While there's no getting around the fact that piracy is and always has been unacceptable criminal behavior, it seems to me that most people do the best they can with what they have.  Although Blackbeard himself evidently had the education and skills to succeed in an honest career had he wished, the same cannot be said of the majority of his crew.  Many of them were former slaves and few of the others had any viable options.  Most of the Somali pirates apparently were honest commercial fishermen whose resources had been ravaged by foreign trawlers.  With no coast guard to defend their rights, about the only alternative to piracy was starvation.

Why Be a Pirate?

It all brings to mind a song by the Rankin family of Nova Scotia:

 

            “Only the very safe can talk about wrong and right

              of those who are forced to choose,

              some will choose to fight.”

 

Back in the good old days, when we used to take deckloads of kids on pirate cruises aboard me old schooner, I once contemplated the question of why so many people became pirates in Blackbeard's day.

I came up with this:

“Ever dream of becoming a pirate, becoming a buccaneer

With a hook on your arm and a patch on your eye and a big gold ring on your ear

Do you wonder what made folks turn pirate and sail far away from their homes

Just why, do you s'pose, those folks ever chose to sail 'neath the skull and crossbones?

 

Well, imagine yourself as a sailor way back around seventeen ten

'Twas a dangerous life full of hardship and strife for poor old Jack Tars back then.
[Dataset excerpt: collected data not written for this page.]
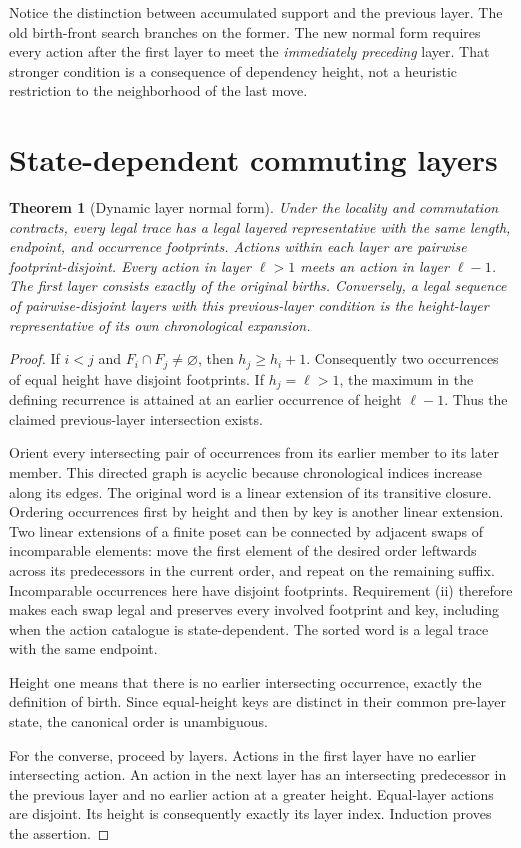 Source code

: \documentclass[11pt]{article}
\newtheorem{theorem}{Theorem}[section]
\theoremstyle{definition}
\begin{document}
Notice the distinction between accumulated support and the previous layer.
The old birth-front search branches on the former. The new normal form
requires every action after the first layer to meet the \emph{immediately
preceding} layer. That stronger condition is a consequence of dependency
height, not a heuristic restriction to the neighborhood of the last move.

\section{State-dependent commuting layers}
\label{sec:layers}

\begin{theorem}[Dynamic layer normal form]
\label{thm:foata}
Under the locality and commutation contracts, every legal trace has a legal
layered representative with the same length, endpoint, and occurrence
footprints. Actions within each layer are pairwise footprint-disjoint.
Every action in layer $\ell>1$ meets an action in layer $\ell-1$. The first
layer consists exactly of the original births. Conversely, a legal sequence
of pairwise-disjoint layers with this previous-layer condition is the
height-layer representative of its own chronological expansion.
\end{theorem}

\begin{proof}
If $i<j$ and $F_i\cap F_j\ne\varnothing$, then $h_j\ge h_i+1$.
Consequently two occurrences of equal height have disjoint footprints.
If $h_j=\ell>1$, the maximum in the defining recurrence is attained at an
earlier occurrence of height $\ell-1$. Thus the claimed previous-layer
intersection exists.

Orient every intersecting pair of occurrences from its earlier member to
its later member. This directed graph is acyclic because chronological
indices increase along its edges. The original word is a linear extension
of its transitive closure. Ordering occurrences first by height and then by
key is another linear extension. Two linear extensions of a finite poset
can be connected by adjacent swaps of incomparable elements: move the first
element of the desired order leftwards across its predecessors in the
current order, and repeat on the remaining suffix. Incomparable occurrences
here have disjoint footprints. Requirement (ii) therefore makes each swap
legal and preserves every involved footprint and key, including when the
action catalogue is state-dependent. The sorted word is a legal trace with
the same endpoint.

Height one means that there is no earlier intersecting occurrence, exactly
the definition of birth. Since equal-height keys are distinct in their
common pre-layer state, the canonical order is unambiguous.

For the converse, proceed by layers. Actions in the first layer have no
earlier intersecting action. An action in the next layer has an intersecting
predecessor in the previous layer and no earlier action at a greater
height. Equal-layer actions are disjoint. Its height is consequently exactly
its layer index. Induction proves the assertion.
\end{proof}
\end{document}
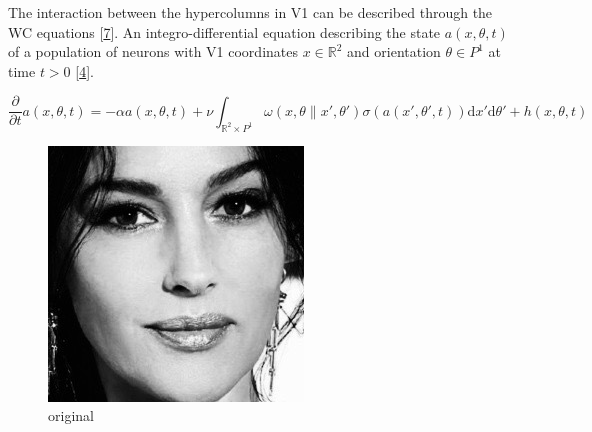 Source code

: \documentclass[american,]{article}
\theoremstyle{definition}
\theoremstyle{definition}
\theoremstyle{definition}
\theoremstyle{remark}
\begin{document}
The interaction between the hypercolumns in V1 can be described through
the WC equations {[}\protect\hyperlink{ref-bressloff2002}{7}{]}.
An integro-differential equation describing the state \(a(x,\theta,t)\) of a population
of neurons with V1 coordinates \(x\in\mathbb{R}^2\) and orientation \(\theta\in P^1\) at time \(t>0\) {[}\protect\hyperlink{ref-bertalmio2018}{4}{]}.

\begin{equation}
\frac{\partial}{\partial t}a(x,\theta,t) = -\alpha a(x,\theta,t) + \nu
\int_{\mathbb{R}^2\times P^1} \omega(x,\theta\| x',\theta') \sigma(a(x',\theta',t)) \mathrm{d}x'\mathrm{d}\theta'
+ h(x,\theta,t)
\end{equation}

\begin{figure}[H]
    \centering
    \begin{minipage}{0.3\linewidth}
        \centering
        \includegraphics[width=\textwidth]{img/img_original.jpg}\\original
    \end{minipage}\hfill%
    \begin{minipage}{0.3\linewidth}
        \centering

\end{minipage}
\end{figure}
\end{document}
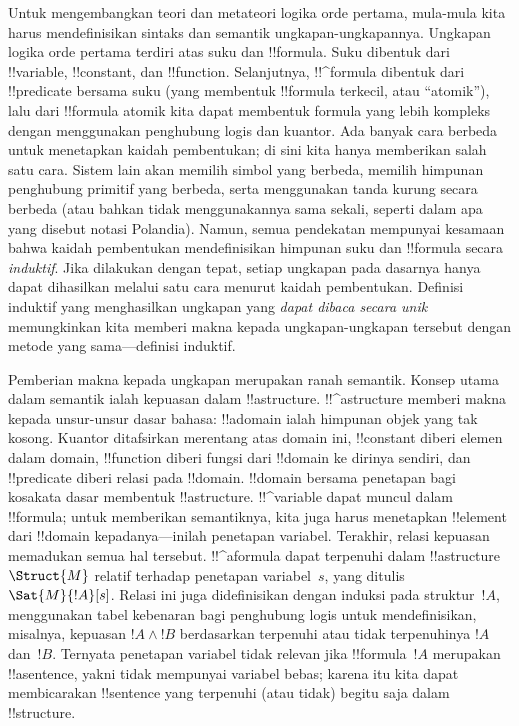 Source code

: \documentclass[../../../include/open-logic-section]{subfiles}
\begin{document}


Untuk mengembangkan teori dan metateori logika orde pertama, mula-mula kita
harus mendefinisikan sintaks dan semantik ungkapan-ungkapannya. Ungkapan logika
orde pertama terdiri atas suku dan !!{formula}. Suku dibentuk dari
!!{variable}, !!{constant}, dan !!{function}. Selanjutnya, !!^{formula}
dibentuk dari !!{predicate} bersama suku (yang membentuk !!{formula} terkecil,
atau ``atomik''), lalu dari !!{formula} atomik kita dapat membentuk formula
yang lebih kompleks dengan menggunakan penghubung logis dan kuantor. Ada
banyak cara berbeda untuk menetapkan kaidah pembentukan; di sini kita hanya
memberikan salah satu cara. Sistem lain akan memilih simbol yang berbeda,
memilih himpunan penghubung primitif yang berbeda, serta menggunakan tanda
kurung secara berbeda (atau bahkan tidak menggunakannya sama sekali, seperti
dalam apa yang disebut notasi Polandia). Namun, semua pendekatan mempunyai
kesamaan bahwa kaidah pembentukan mendefinisikan himpunan suku dan !!{formula}
secara \emph{induktif}. Jika dilakukan dengan tepat, setiap ungkapan pada
dasarnya hanya dapat dihasilkan melalui satu cara menurut kaidah pembentukan.
Definisi induktif yang menghasilkan ungkapan yang \emph{dapat dibaca secara
unik} memungkinkan kita memberi makna kepada ungkapan-ungkapan tersebut
dengan metode yang sama---definisi induktif.

Pemberian makna kepada ungkapan merupakan ranah semantik. Konsep utama dalam
semantik ialah kepuasan dalam !!a{structure}. !!^a{structure} memberi makna
kepada unsur-unsur dasar bahasa: !!a{domain} ialah himpunan objek yang tak
kosong. Kuantor ditafsirkan merentang atas domain ini, !!{constant} diberi
elemen dalam domain, !!{function} diberi fungsi dari !!{domain} ke dirinya
sendiri, dan !!{predicate} diberi relasi pada !!{domain}. !!{domain} bersama
penetapan bagi kosakata dasar membentuk !!a{structure}. !!^{variable} dapat
muncul dalam !!{formula}; untuk memberikan semantiknya, kita juga harus
menetapkan !!{element} dari !!{domain} kepadanya---inilah penetapan variabel.
Terakhir, relasi kepuasan memadukan semua hal tersebut. !!^a{formula} dapat
terpenuhi dalam !!a{structure}~$\Struct{M}$ relatif terhadap penetapan
variabel~$s$, yang ditulis $\Sat{M}{!A}[s]$. Relasi ini juga didefinisikan
dengan induksi pada struktur~$!A$, menggunakan tabel kebenaran bagi penghubung
logis untuk mendefinisikan, misalnya, kepuasan $!A \land !B$ berdasarkan
terpenuhi atau tidak terpenuhinya $!A$ dan~$!B$. Ternyata penetapan variabel
tidak relevan jika !!{formula}~$!A$ merupakan !!a{sentence}, yakni tidak
mempunyai variabel bebas; karena itu kita dapat membicarakan !!{sentence} yang
terpenuhi (atau tidak) begitu saja dalam !!{structure}.
\end{document}
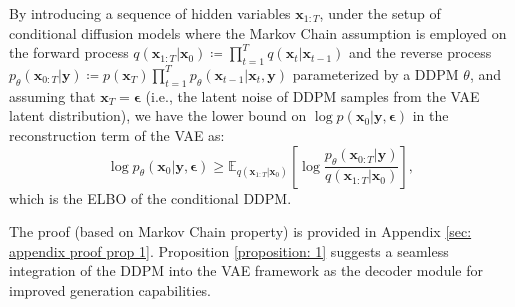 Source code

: \begin{proposition}
    By introducing a sequence of hidden variables $\mathbf{x}_{1:T}$, under the setup of conditional diffusion models where the Markov Chain assumption is employed on the forward process $q(\mathbf{x}_{1:T}|\mathbf{x}_0)\coloneq\prod_{t=1}^Tq(\mathbf{x}_t|\mathbf{x}_{t-1})$ and the reverse process $p_\theta(\mathbf{x}_{0:T}|\mathbf{y})\coloneq p(\mathbf{x}_T)\prod_{t=1}^Tp_\theta(\mathbf{x}_{t-1}|\mathbf{x}_t,\mathbf{y})$ parameterized by a DDPM $\theta$, and assuming that $\mathbf{x}_T=\boldsymbol{\epsilon}$ (i.e., the latent noise of DDPM samples from the VAE latent distribution), we have the lower bound on $\log p(\mathbf{x}_0|\mathbf{y},\boldsymbol{\epsilon})$ in the reconstruction term of the VAE as:
    \begin{equation}
        \log p_\theta(\mathbf{x}_0|\mathbf{y},\boldsymbol{\epsilon})\geq\mathbb{E}_{q(\mathbf{x}_{1:T}|\mathbf{x}_0)}\left[\log\frac{p_\theta({\mathbf{x}_{0:T}}|\mathbf{y})}{q(\mathbf{x}_{1:T}|\mathbf{x}_0)}\right],
    \label{eq: cddpm lower bound}
    \end{equation}
    which is the ELBO of the conditional DDPM. 
\label{proposition: 1}
\end{proposition}
The proof (based on Markov Chain property) is provided in Appendix \ref{sec: appendix proof prop 1}. Proposition \ref{proposition: 1} suggests a seamless integration of the DDPM into the VAE framework as the decoder module for improved generation capabilities. 

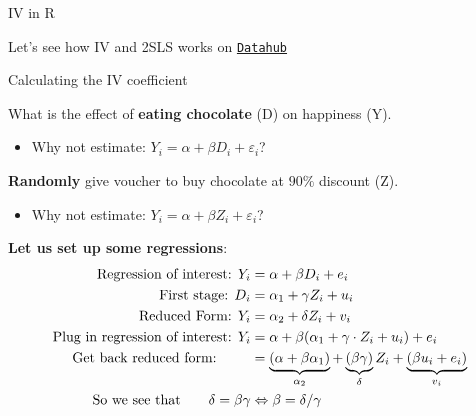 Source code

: \documentclass[11pt,xcolor=table]{beamer}
\begin{document}
\begin{frame}{IV in R}


\alert{Let's see how IV and 2SLS works on \texttt{\alert{\href{https://datahub.berkeley.edu/hub/user-redirect/git-pull?repo=https\%3A\%2F\%2Fgithub.com\%2Fryanedw\%2FECON-140-FA23-RDE&branch=main&urlpath=tree\%2FECON-140-FA23-RDE\%2F}{Datahub}}}}
\end{frame}







\begin{frame}{Calculating the IV coefficient}
    
What is the effect of \textbf{eating chocolate} (D) on happiness (Y).
\begin{itemize}
    \item Why not estimate: $Y_i = \alpha + \beta D_i + \varepsilon_i$?
\end{itemize}
\textbf{Randomly} give voucher to buy chocolate at $90 \%$ discount (Z).

\begin{itemize}
    \item Why not estimate: $Y_i = \alpha + \beta Z_i + \varepsilon_i$?
\end{itemize}
\textbf{Let us set up some regressions}:
\begin{align*}
\text{Regression of interest: }  Y_i&=\alpha+\beta  D_i +  e_i \\
\text{First stage: }  D_i&=\alpha_1+\gamma  Z_i + u_i \\
\text{Reduced Form: }  Y_i&=\alpha_2+\delta  Z_i + v_i \\
\text{Plug in regression of interest: }  Y_i &= \alpha + \beta (\alpha_1+\gamma \cdot Z_i + u_i) + e_i   \\ 
\text{Get back reduced form: \qquad }& = \underbrace{(\alpha + \beta \alpha_1)}_{\alpha_2} + \underbrace{(\beta \gamma)}_{\delta} Z_i + \underbrace{(\beta u_i + e_i)}_{v_i}  \\
 \text{So we see that} \qquad    \delta = \beta \gamma &\Leftrightarrow \beta = \delta / \gamma
\end{align*}





\end{frame}
\end{document}
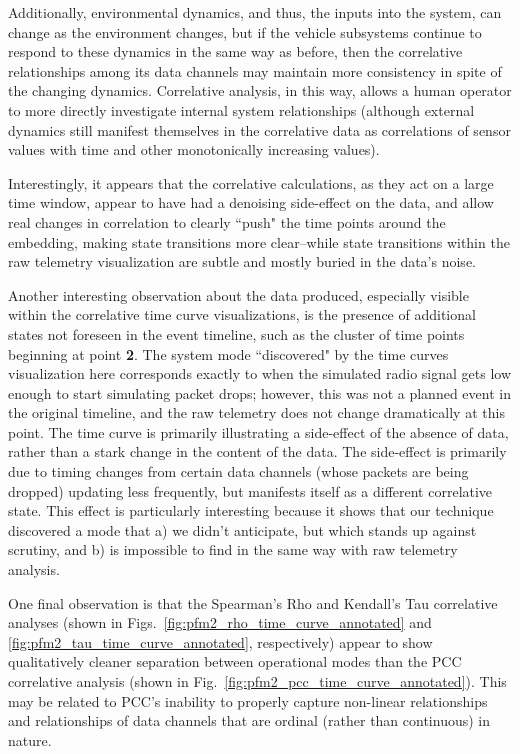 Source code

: Additionally, environmental dynamics, and thus, the inputs into the system, can change as the environment changes, but if the vehicle subsystems continue to respond to these dynamics in the same way as before, then the correlative relationships among its data channels may maintain more consistency in spite of the changing dynamics. Correlative analysis, in this way, allows a human operator to more directly investigate internal system relationships (although external dynamics still manifest themselves in the correlative data as correlations of sensor values with time and other monotonically increasing values).

Interestingly, it appears that the correlative calculations, as they act on a large time window, appear to have had a denoising side-effect on the data, and allow real changes in correlation to clearly ``push" the time points around the embedding, making state transitions more clear--while state transitions within the raw telemetry visualization are subtle and mostly buried in the data's noise.

Another interesting observation about the data produced, especially visible within the correlative time curve visualizations, is the presence of additional states not foreseen in the event timeline, such as the cluster of time points beginning at point \textbf{2}. The system mode ``discovered" by the time curves visualization here corresponds exactly to when the simulated radio signal gets low enough to start simulating packet drops; however, this was not a planned event in the original timeline, and the raw telemetry does not change dramatically at this point.  The time curve is primarily illustrating a side-effect of the absence of data, rather than a stark change in the content of the data. The side-effect is primarily due to timing changes from certain data channels (whose packets are being dropped) updating less frequently, but manifests itself as a different correlative state. This effect is particularly interesting because it shows that our technique discovered a mode that a) we didn't anticipate, but which stands up against scrutiny, and b) is impossible to find in the same way with raw telemetry analysis.

One final observation is that the Spearman's Rho and Kendall's Tau correlative analyses (shown in Figs.~\ref{fig:pfm2_rho_time_curve_annotated} and \ref{fig:pfm2_tau_time_curve_annotated}, respectively) appear to show qualitatively cleaner separation between operational modes than the PCC correlative analysis (shown in Fig.~\ref{fig:pfm2_pcc_time_curve_annotated}). This may be related to PCC's inability to properly capture non-linear relationships and relationships of data channels that are ordinal (rather than continuous) in nature.

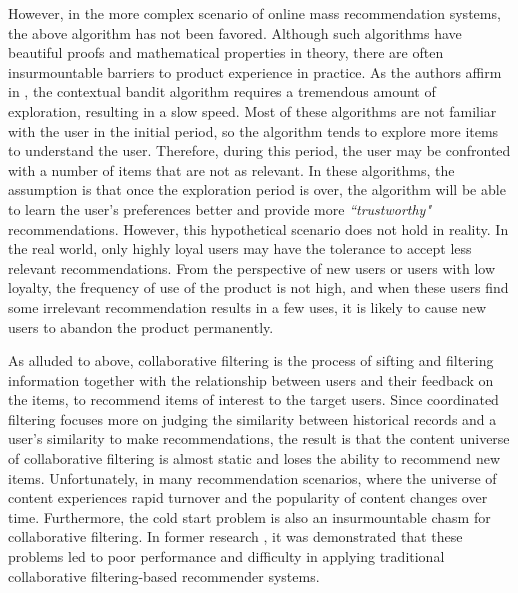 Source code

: However, in the more complex scenario of online mass recommendation systems, the above algorithm has not been favored. Although such algorithms have beautiful proofs and mathematical properties in theory, there are often insurmountable barriers to product experience in practice. As the authors affirm in \cite{conversation}, the contextual bandit algorithm requires a tremendous amount of exploration, resulting in a slow speed. Most of these algorithms are not familiar with the user in the initial period, so the algorithm tends to explore more items to understand the user. Therefore, during this period, the user may be confronted with a number of items that are not as relevant. In these algorithms, the assumption is that once the exploration period is over, the algorithm will be able to learn the user's preferences better and provide more \textit{``trustworthy"} recommendations. However, this hypothetical scenario does not hold in reality. In the real world, only highly loyal users may have the tolerance to accept less relevant recommendations. From the perspective of new users or users with low loyalty, the frequency of use of the product is not high, and when these users find some irrelevant recommendation results in a few uses, it is likely to cause new users to abandon the product permanently.

As alluded to above, collaborative filtering is the process of sifting and filtering information together with the relationship between users and their feedback on the items, to recommend items of interest to the target users. Since coordinated filtering focuses more on judging the similarity between historical records and a user’s similarity to make recommendations, the result is that the content universe of collaborative filtering is almost static and loses the ability to recommend new items. Unfortunately, in many recommendation scenarios, where the universe of content experiences rapid turnover and the popularity of content changes over time. Furthermore, the cold start \cite{cold} problem is also an insurmountable chasm for collaborative filtering.  In former research \cite{difficcf}, it was demonstrated that these problems led to poor performance and difficulty in applying traditional collaborative filtering-based recommender systems.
The conditions on board were appalling: you had to eat weevily bread

And the water you drank was green and it stank and a cold hard deck was your bed.

 

The work was all hard and unending.  As for misery, there was a ton of it

And the captain and mate were so full of hate that they'd punish you just for the fun of it.

Then one day while you're up in the crow's nest, you see a most frightening sight:

With their black flag flying, some pirates are trying to engage your ship in a fight!

 

And it's clear that you're plainly outnumbered.  Their ship has more guns and more crew.

You'd be blasted to cinders so your captain surrenders – it's the only sane thing he could do.

Then after the pirates have boarded your ship in their grizzly hoard

Your captain and mate both soon meet their fate by being thrown overboard.

 

Then the pirate captain approaches all dressed in his fanciest suit

And he invites all of you to sign on with his crew and he offers you shares of the loot.

Well, the dangers are more or less similar, but a pirate's life offers more ease

For a ship that's piratical is more democratical.  You can generally do as you please.

 

Your time is split between drinking rum and practicing martial arts

And when the action gets brisk, there's always the risk of losing some of your parts!

And what if you should become injured while dutifully doing your duty?

There's no cause for concern for then you would earn an additional share of the booty!

 

And what if you ever grew tired of plundering ships on the sea?

You could take all your gold as some did, I'm told, and retire ashore rich and free.

So, again, why would folks become pirates and from their homes go sailing away

And just what's the appeal we all sometimes feel to go pirating even today?

 

It was the freedom, the fortune and friendship that drew folks into that trade

To be out on the sea, wealthy and free with the best friends you'd ever made.

So have you dreamed of becoming a pirate, becoming a buccaneer?

With a hook on your arm and a patch on your eye and a big gold ring in your ear?

 

A hook on your arm and a patch on your eye and a scar where you just lost your ear?”